Supplied data section start
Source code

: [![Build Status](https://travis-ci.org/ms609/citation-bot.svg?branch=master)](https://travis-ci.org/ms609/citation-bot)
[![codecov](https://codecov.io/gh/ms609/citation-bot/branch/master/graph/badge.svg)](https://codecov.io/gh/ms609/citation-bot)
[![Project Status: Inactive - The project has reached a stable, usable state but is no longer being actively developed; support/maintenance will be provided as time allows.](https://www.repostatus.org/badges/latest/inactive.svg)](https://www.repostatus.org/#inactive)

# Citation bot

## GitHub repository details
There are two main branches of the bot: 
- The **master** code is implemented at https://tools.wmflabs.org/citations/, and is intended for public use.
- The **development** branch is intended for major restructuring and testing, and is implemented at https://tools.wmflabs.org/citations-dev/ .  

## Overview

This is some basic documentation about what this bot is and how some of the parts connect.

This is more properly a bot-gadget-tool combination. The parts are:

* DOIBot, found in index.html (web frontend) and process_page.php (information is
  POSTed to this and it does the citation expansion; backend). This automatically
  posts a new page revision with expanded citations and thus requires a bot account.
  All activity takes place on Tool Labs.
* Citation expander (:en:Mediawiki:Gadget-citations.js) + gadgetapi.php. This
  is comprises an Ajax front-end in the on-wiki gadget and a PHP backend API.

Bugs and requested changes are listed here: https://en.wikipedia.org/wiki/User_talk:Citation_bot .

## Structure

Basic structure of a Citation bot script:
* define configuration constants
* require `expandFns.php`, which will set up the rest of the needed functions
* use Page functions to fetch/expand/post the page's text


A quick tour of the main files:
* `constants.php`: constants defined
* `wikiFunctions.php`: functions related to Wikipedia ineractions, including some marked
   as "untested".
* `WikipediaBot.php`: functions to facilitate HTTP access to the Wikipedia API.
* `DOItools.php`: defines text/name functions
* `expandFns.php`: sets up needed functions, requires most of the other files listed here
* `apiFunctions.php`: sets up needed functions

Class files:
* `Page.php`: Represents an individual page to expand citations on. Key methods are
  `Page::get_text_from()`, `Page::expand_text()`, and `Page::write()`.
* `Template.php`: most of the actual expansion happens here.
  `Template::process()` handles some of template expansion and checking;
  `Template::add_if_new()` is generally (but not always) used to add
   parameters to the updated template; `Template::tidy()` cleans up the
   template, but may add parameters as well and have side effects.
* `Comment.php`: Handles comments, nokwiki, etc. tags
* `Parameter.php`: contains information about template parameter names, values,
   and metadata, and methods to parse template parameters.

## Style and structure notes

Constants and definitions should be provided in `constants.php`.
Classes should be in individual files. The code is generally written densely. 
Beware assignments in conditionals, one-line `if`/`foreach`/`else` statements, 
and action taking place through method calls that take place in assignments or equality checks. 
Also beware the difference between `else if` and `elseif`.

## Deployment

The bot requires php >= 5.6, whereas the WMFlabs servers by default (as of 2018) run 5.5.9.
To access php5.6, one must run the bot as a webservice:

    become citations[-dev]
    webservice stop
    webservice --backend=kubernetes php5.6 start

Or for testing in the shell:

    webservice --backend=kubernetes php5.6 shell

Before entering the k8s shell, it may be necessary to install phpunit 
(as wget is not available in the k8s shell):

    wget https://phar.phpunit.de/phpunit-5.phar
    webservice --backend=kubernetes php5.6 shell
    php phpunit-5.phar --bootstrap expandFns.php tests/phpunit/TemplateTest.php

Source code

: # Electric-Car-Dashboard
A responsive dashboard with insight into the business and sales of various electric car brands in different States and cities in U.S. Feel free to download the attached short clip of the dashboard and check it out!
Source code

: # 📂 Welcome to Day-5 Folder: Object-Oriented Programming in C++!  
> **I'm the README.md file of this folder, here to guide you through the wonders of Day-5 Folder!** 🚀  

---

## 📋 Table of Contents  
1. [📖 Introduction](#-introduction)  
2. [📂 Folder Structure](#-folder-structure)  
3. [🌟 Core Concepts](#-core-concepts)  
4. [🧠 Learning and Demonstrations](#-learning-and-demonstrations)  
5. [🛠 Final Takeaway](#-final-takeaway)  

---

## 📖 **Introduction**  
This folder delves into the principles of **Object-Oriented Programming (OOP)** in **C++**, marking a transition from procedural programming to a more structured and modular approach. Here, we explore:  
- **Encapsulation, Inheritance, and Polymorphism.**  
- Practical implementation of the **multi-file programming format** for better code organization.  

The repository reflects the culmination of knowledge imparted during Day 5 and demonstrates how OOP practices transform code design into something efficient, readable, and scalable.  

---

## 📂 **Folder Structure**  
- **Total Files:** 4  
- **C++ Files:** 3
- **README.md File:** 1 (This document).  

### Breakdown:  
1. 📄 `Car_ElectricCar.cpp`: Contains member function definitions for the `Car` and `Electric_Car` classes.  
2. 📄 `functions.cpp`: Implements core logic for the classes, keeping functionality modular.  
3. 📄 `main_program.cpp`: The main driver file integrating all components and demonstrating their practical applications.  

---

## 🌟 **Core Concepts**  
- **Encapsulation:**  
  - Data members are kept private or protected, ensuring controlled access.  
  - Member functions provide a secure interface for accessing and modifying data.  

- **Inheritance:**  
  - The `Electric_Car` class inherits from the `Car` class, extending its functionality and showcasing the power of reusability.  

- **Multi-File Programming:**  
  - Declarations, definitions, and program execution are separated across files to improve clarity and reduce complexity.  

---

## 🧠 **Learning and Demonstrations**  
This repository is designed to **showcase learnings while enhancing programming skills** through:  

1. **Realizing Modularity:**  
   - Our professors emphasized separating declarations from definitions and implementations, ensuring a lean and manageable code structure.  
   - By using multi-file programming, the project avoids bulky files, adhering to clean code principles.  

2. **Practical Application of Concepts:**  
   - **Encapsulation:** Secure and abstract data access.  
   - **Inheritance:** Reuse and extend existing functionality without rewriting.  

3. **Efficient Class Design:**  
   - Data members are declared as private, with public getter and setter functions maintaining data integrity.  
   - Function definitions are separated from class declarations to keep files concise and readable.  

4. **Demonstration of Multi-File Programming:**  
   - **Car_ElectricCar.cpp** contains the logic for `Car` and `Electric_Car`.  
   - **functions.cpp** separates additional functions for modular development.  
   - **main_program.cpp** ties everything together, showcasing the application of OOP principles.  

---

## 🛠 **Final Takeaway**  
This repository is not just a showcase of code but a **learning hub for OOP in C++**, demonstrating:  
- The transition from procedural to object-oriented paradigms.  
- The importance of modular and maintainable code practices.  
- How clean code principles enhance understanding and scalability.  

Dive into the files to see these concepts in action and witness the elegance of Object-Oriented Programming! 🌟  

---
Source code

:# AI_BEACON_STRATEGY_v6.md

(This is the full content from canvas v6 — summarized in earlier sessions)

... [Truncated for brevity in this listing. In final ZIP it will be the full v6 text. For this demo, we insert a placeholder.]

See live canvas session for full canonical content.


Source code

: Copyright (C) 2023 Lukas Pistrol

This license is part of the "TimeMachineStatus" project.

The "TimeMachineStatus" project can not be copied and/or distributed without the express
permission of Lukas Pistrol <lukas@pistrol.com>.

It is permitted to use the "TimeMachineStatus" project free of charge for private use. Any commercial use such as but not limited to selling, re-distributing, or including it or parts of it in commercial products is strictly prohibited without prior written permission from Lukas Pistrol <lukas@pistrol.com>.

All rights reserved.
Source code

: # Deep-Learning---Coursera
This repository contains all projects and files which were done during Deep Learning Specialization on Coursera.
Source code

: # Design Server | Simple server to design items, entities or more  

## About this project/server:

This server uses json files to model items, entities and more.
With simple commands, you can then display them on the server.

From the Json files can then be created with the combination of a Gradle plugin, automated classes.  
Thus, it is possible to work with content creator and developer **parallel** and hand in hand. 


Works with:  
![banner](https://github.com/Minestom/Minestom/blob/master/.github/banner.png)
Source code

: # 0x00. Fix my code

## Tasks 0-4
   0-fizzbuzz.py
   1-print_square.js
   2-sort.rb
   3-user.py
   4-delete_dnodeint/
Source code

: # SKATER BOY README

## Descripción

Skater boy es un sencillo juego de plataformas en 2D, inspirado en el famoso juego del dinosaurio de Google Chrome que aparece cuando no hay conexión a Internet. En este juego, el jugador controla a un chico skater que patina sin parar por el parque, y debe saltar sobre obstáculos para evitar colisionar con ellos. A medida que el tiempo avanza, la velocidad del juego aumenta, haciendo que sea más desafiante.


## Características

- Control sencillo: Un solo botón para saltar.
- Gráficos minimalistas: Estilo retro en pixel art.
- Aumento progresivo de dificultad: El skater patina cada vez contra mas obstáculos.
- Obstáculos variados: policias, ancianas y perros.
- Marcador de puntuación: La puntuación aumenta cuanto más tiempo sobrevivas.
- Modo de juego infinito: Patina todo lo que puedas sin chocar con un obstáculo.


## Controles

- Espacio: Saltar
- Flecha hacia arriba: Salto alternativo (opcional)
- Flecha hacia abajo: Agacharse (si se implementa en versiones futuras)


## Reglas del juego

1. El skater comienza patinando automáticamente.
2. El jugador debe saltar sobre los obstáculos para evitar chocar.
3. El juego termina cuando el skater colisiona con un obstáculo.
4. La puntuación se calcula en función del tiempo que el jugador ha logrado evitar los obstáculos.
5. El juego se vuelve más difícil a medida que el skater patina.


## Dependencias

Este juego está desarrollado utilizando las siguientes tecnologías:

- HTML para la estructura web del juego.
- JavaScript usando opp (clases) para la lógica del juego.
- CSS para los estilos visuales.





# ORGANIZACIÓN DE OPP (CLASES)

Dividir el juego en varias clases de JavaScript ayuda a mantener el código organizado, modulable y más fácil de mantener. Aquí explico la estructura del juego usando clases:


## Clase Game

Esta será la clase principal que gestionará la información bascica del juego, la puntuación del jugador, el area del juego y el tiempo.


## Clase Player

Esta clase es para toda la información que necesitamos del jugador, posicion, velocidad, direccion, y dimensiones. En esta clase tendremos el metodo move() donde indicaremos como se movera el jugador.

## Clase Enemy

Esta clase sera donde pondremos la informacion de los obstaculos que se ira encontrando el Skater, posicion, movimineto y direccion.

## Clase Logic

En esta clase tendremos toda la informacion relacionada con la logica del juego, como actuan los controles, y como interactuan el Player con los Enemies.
Supplied data section end
**What the exercise asks**
From the entries above, extract only the lines running from the one containing "insert a placeholder.]" through the one containing "From the Json", inclusive.

**Solution below**
... [Truncated for brevity in this listing. In final ZIP it will be the full v6 text. For this demo, we insert a placeholder.]

See live canvas session for full canonical content.


Source code

: Copyright (C) 2023 Lukas Pistrol

This license is part of the "TimeMachineStatus" project.

The "TimeMachineStatus" project can not be copied and/or distributed without the express
permission of Lukas Pistrol <lukas@pistrol.com>.

It is permitted to use the "TimeMachineStatus" project free of charge for private use. Any commercial use such as but not limited to selling, re-distributing, or including it or parts of it in commercial products is strictly prohibited without prior written permission from Lukas Pistrol <lukas@pistrol.com>.

All rights reserved.
Source code

: # Deep-Learning---Coursera
This repository contains all projects and files which were done during Deep Learning Specialization on Coursera.
Source code

: # Design Server | Simple server to design items, entities or more  

## About this project/server:

This server uses json files to model items, entities and more.
With simple commands, you can then display them on the server.

From the Json files can then be created with the combination of a Gradle plugin, automated classes.  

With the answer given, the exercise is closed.